It is a wonder that we have yet to officially write about probability theory on this blog. Probability theory underlies a huge portion of artificial intelligence, machine learning, and statistics, and a number of our future posts will rely on the ideas and terminology we lay out in this post. Our first formal theory of machine learning will be deeply ingrained in probability theory, we will derive and analyze probabilistic learning algorithms, and our entire treatment of mathematical finance will be framed in terms of random variables.
And so it’s about time we got to the bottom of probability theory. In this post, we will begin with a naive version of probability theory. That is, everything will be finite and framed in terms of naive set theory without the aid of measure theory. This has the benefit of making the analysis and definitions simple. The downside is that we are restricted in what kinds of probability we are allowed to speak of. For instance, we aren’t allowed to work with probabilities defined on all real numbers. But for the majority of our purposes on this blog, this treatment will be enough. Indeed, most programming applications restrict infinite problems to finite subproblems or approximations (although in their analysis we often appeal to the infinite).

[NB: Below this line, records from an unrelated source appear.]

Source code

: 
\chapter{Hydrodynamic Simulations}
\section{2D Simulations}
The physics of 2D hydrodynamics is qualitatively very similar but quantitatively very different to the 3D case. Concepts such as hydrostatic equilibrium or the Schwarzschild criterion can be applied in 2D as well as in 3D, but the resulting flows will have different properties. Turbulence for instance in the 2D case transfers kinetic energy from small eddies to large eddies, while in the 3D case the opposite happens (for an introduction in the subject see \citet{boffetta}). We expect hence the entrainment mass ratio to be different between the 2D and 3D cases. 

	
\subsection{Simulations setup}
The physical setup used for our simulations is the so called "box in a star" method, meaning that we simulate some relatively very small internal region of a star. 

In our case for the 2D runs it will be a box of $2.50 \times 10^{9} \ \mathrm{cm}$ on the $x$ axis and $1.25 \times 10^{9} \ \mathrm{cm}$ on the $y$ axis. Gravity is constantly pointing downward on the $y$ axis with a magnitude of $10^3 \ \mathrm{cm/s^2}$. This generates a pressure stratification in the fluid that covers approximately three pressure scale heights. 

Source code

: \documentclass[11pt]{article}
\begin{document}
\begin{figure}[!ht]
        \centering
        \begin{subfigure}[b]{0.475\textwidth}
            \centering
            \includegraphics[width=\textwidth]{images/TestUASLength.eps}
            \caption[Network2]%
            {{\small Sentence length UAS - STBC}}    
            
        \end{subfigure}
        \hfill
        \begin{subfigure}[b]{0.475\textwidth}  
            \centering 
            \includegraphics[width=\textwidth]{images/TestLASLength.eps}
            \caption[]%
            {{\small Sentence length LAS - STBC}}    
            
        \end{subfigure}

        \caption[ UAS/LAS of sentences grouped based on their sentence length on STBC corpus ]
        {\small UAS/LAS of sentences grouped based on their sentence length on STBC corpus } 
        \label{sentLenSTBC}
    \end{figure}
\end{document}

We should make a quick disclaimer before we get into the thick of things: this primer is not meant to connect probability theory to the real world. Indeed, to do so would be decidedly unmathematical. We are primarily concerned with the mathematical formalisms involved in the theory of probability, and we will leave the philosophical concerns and applications to future posts. The point of this primer is simply to lay down the terminology and basic results needed to discuss such topics to begin with.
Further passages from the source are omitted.